Tuesday, October 05, 2004

The Search for Certitude

MSNBC and other news outlets have reported Defense Secretary Donald Rumsfeld denying any connection between Al Qaeda and Iraq, apparently dissolving the connection between Operation Iraqi Freedom and the Global War on Terror. The MSNBC story dated 19:43 Eastern Time on October 4, 2004 reads:

Defense Secretary Donald Rumsfeld said Monday that he knew of no “strong, hard evidence” linking Saddam Hussein’s Iraq and al-Qaida, despite describing extensive contacts between the two before the invasion of Iraq.

“I have seen the answer to that question migrate in the intelligence community over a period of a year in the most amazing way. Second, there are differences in the intelligence community as to what the relationship was,” Rumsfeld said. “To my knowledge, I have not seen any strong, hard evidence that links the two.

“I just read an intelligence report recently about one person who’s connected to al-Qaida who was in and out of Iraq. And it is the most tortured description of why he might have had a relationship and why he might not have had a relationship. It may have been something that was not representative of a hard linkage.”

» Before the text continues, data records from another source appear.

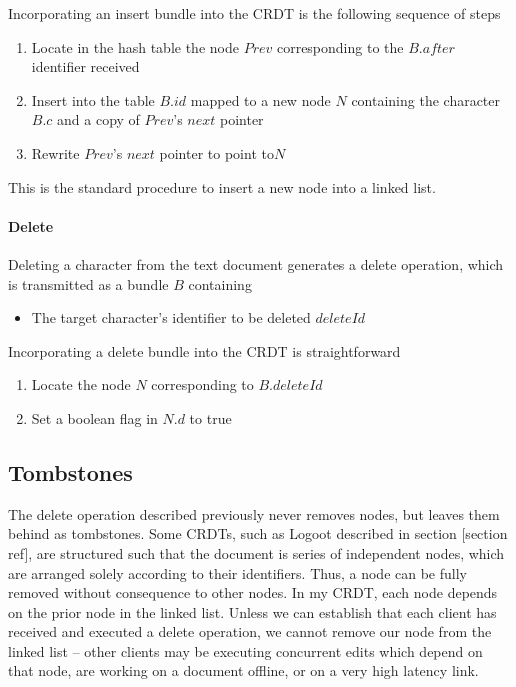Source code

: \documentclass[12pt,a4paper,twoside,openright]{report}
\begin{document}
				Incorporating an insert bundle into the CRDT is the following sequence of steps
				\begin{enumerate}
					\item Locate in the hash table the node $Prev$ corresponding to the $B.after$ identifier received
					\item Insert into the table $B.id$ mapped to a new node $N$ containing the character $B.c$ and a copy of $Prev$'s $next$ pointer
					\item Rewrite $Prev$'s $next$ pointer to point to$N$
				\end{enumerate}
				This is the standard procedure to insert a new node into a linked list.
				
			\paragraph{Delete}
				Deleting a character from the text document generates a delete operation, which is transmitted as a bundle $B$ containing
				\begin{itemize}
					\item The target character's identifier to be deleted $deleteId$
				\end{itemize}
				
				Incorporating a delete bundle into the CRDT is straightforward
				\begin{enumerate}
					\item Locate the node $N$ corresponding to $B.deleteId$
					\item Set a boolean flag in $N.d$ to true
				\end{enumerate}
				
		\subsection{Tombstones}
			The delete operation described previously never removes nodes, but leaves them behind as tombstones. Some CRDTs, such as Logoot described in section [section ref], are structured such that the document is series of independent nodes, which are arranged solely according to their identifiers. Thus, a node can be fully removed without consequence to other nodes. In my CRDT, each node depends on the prior node in the linked list. Unless we can establish that each client has received and executed a delete operation, we cannot remove our node from the linked list -- other clients may be executing concurrent edits which depend on that node, are working on a document offline, or on a very high latency link.
			
\end{document}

The Department of Defense subsequently released a statement where Rumsfeld rejects the news interpretation, citing the content of the intelligence report itself as evidence of a connection between the former Iraqi regime and international terrorism.

A question I answered today at an appearance before the Council on Foreign Relations regarding ties between Al Qaeda and Iraq regrettably was misunderstood. I have acknowledged since September 2002 that there were ties between Al Qaeda and Iraq. This assessment was based upon points provided to me by then CIA Director George Tenet to describe the CIA's understanding of the Al Qaeda-Iraq relationship.

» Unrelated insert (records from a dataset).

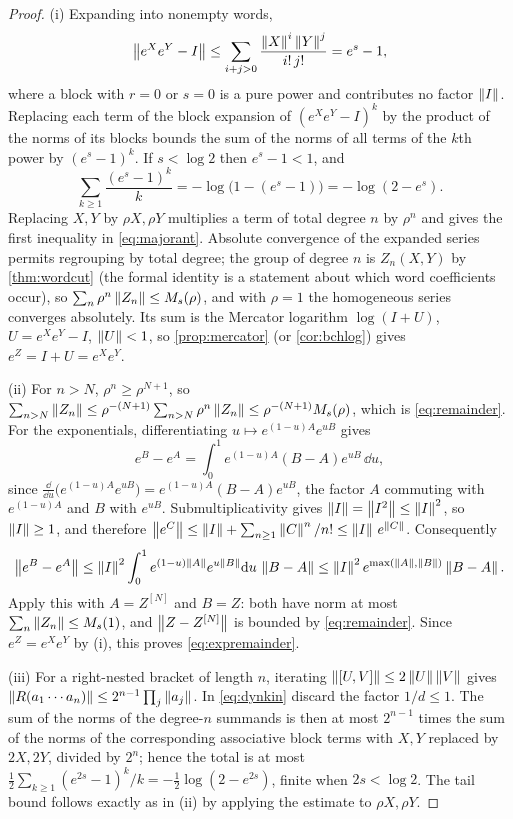 \begin{proof}
(i) Expanding into nonempty words,
\[
 \norm{e^Xe^Y-I}\leq\sum_{i+j>0}\frac{\norm X^i\norm Y^j}{i!\,j!}=e^{s}-1,
\]
where a block with $r=0$ or $s=0$ is a pure power and contributes no factor
$\norm I$. Replacing each term of the block expansion of $(e^Xe^Y-I)^k$ by
the product of the norms of its blocks bounds the sum of the norms of all
terms of the $k$th power by $(e^s-1)^k$. If $s<\log2$ then $e^s-1<1$, and
\[
 \sum_{k\geq1}\frac{(e^s-1)^k}{k}=-\log\bigl(1-(e^s-1)\bigr)=-\log(2-e^s).
\]
Replacing $X,Y$ by $\rho X,\rho Y$ multiplies a term of total degree $n$ by $\rho^n$
and gives the first inequality in \eqref{eq:majorant}. Absolute convergence
of the expanded series permits regrouping by total degree; the group of
degree $n$ is $Z_n(X,Y)$ by \cref{thm:wordcut} (the formal identity is a
statement about which word coefficients occur), so
$\sum_n\rho^n\norm{Z_n}\leq M_s(\rho)$, and with $\rho=1$ the homogeneous series
converges absolutely. Its sum is the Mercator logarithm $\log(I+U)$,
$U=e^Xe^Y-I$, $\norm U<1$, so \cref{prop:mercator} (or
\cref{cor:bchlog}) gives $e^Z=I+U=e^Xe^Y$.

(ii) For $n>N$, $\rho^n\geq\rho^{N+1}$, so
$\sum_{n>N}\norm{Z_n}\leq \rho^{-(N+1)}\sum_{n>N}\rho^n\norm{Z_n}\leq\rho^{-(N+1)}M_s(\rho)$,
which is \eqref{eq:remainder}. For the exponentials, differentiating
$u\mapsto e^{(1-u)A}e^{uB}$ gives
\begin{equation}\label{eq:expdifference}
 e^B-e^A=\int_0^1e^{(1-u)A}(B-A)e^{uB}\,\dd u,
\end{equation}
since $\frac{\dd}{\dd u}\bigl(e^{(1-u)A}e^{uB}\bigr)=e^{(1-u)A}(B-A)e^{uB}$, the
factor $A$ commuting with $e^{(1-u)A}$ and $B$ with $e^{uB}$. Submultiplicativity gives $\norm I=\norm{I^2}\leq\norm I^2$, so
$\norm I\geq1$, and therefore
$\norm{e^C}\leq\norm I+\sum_{n\geq1}\norm C^n/n!\leq\norm I\,e^{\norm C}$.
Consequently
\[
 \norm{e^B-e^A}\leq\norm I^2\int_0^1e^{(1-u)\norm A}e^{u\norm B}\dd u\,\norm{B-A}
 \leq\norm I^2e^{\max(\norm A,\norm B)}\norm{B-A}.
\]
Apply this with $A=Z^{[N]}$ and $B=Z$: both have norm at most
$\sum_n\norm{Z_n}\leq M_s(1)$, and $\norm{Z-Z^{[N]}}$ is bounded by
\eqref{eq:remainder}. Since $e^Z=e^Xe^Y$ by (i), this proves
\eqref{eq:expremainder}.

(iii) For a right-nested bracket of length $n$, iterating
$\norm{[U,V]}\leq2\norm U\norm V$ gives
$\norm{R(a_1\cdots a_n)}\leq2^{n-1}\prod_j\norm{a_j}$. In \eqref{eq:dynkin}
discard the factor $1/d\leq1$. The sum of the norms of the degree-$n$
summands is then at most $2^{n-1}$ times the sum of the norms of the
corresponding associative block terms with $X,Y$ replaced by $2X,2Y$, divided
by $2^n$; hence the total is at most
$\frac12\sum_{k\geq1}(e^{2s}-1)^k/k=-\frac12\log(2-e^{2s})$, finite when
$2s<\log2$. The tail bound follows exactly as in (ii) by applying the
estimate to $\rho X,\rho Y$.


\end{proof}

Today at the Council, I even noted that "when I'm in Washington, I pull out a piece of paper and say 'I don't know, because I'm not in that business, but I'll tell you what the CIA thinks,' and I read it."

What the CIA thought consisted of a list of indicators and assessments with the usual qualifiers: 'solid', 'credible', 'unspecified', 'believe to be reliable' -- associated with intelligence work but short of the one word which has become the retrospective requirement for action: 'certain'. What level of certitude is required of a wartime commander has never been specified, yet it is apparently something everyone should know when they see it. At the very least Senator John Kerry  thinks so. He describes a "Global Test" in his first televised debate with President Bush.

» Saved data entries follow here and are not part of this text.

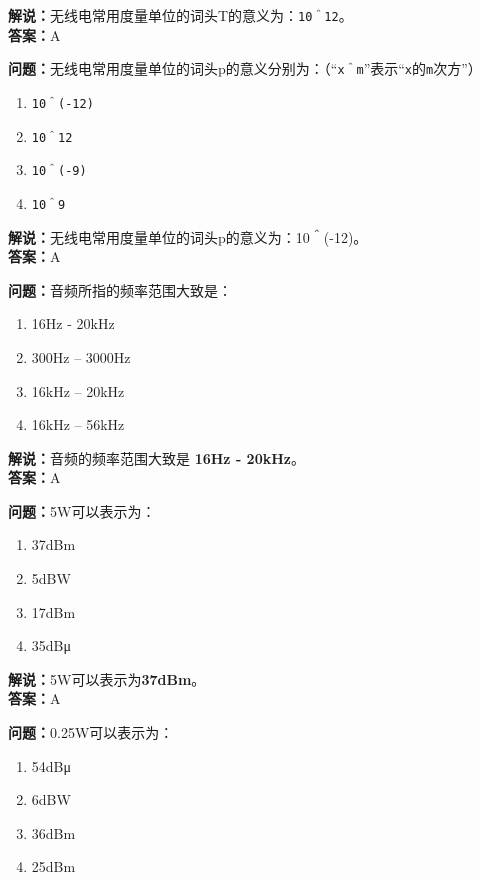 \textbf{解说：}无线电常用度量单位的词头T的意义为：\texttt{10＾12}。\\\textbf{答案：}A



\textbf{问题：}无线电常用度量单位的词头p的意义分别为：（“\texttt{x＾m}”表示“\texttt{x}的\texttt{m}次方”）

\begin{enumerate}[label=\Alph*), leftmargin=1cm]
	\item \texttt{10＾(-12)}
	\item \texttt{10＾12}
	\item \texttt{10＾(-9)}
	\item \texttt{10＾9}
\end{enumerate}

\textbf{解说：}无线电常用度量单位的词头p的意义为：10＾(-12)。\\\textbf{答案：}A



\textbf{问题：}音频所指的频率范围大致是：

\begin{enumerate}[label=\Alph*), leftmargin=1cm]
	\item 16Hz - 20kHz
	\item 300Hz – 3000Hz
	\item 16kHz – 20kHz
	\item 16kHz – 56kHz
\end{enumerate}

\textbf{解说：}音频的频率范围大致是 \textbf{16Hz - 20kHz}。\\\textbf{答案：}A%



\textbf{问题：}5W可以表示为：

\begin{enumerate}[label=\Alph*), leftmargin=1cm]
	\item 37dBm
	\item 5dBW
	\item 17dBm
	\item 35dBμ
\end{enumerate}

\textbf{解说：}5W可以表示为\textbf{37dBm}。\\\textbf{答案：}A %



\textbf{问题：}0.25W可以表示为：

\begin{enumerate}[label=\Alph*), leftmargin=1cm]
	\item 54dBμ
	\item 6dBW
	\item 36dBm
	\item 25dBm
\end{enumerate}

"No president, through all of American history, has ever ceded -- and nor would I -- the right to preempt in any way necessary, to protect the United States of America," the Democrat told moderator Jim Lehrer during the debate. "But if and when you do it, Jim, you've got to do it in a way that passes the, the test, that passes the global test where your countrymen, your people, understand fully why you're doing what you're doing, and you can prove to the world that you did it for legitimate reasons."

Kerry's comment drew immediate criticism from Bush: "I'm not exactly sure what you mean, 'passes the global test,' [that] you take preemptive action if you pass a global test," he said during the debate. "My attitude is you take preemptive action in order to protect the American people, that you act in order to make this country secure."

The "Global Test" standard is likely to raise more questions than it answers because it is a threshold without a real specification, a probability without degree. It is analytically defective because the degree of risk one is willing to endure depends on the severity of the consequences. Most people would accept a one in six chance of losing $10 at a game of cards yet refuse the same odds at Russian roulette. The proof needed to pass a "Global Test" before preempting a suspected terrorist attack will depend on whether the threat is a gun or a suitcase nuclear bomb, and is therefore not global at all. Yet standards do have a value in this context, provided they are not the pseudo-absolute ones implied by a "Global Test". It is the test of reasonable action in the face of the best available information, the standard on which Eisenhower decided to launch Overlord in the middle of an Atlantic storm or which impelled Spruance to proceed to Point Luck in defense of Midway in ignorance of the exact whereabouts of the Japanese Fleet. It is no guaranty against mistakes. But it is a guaranty against paralysis.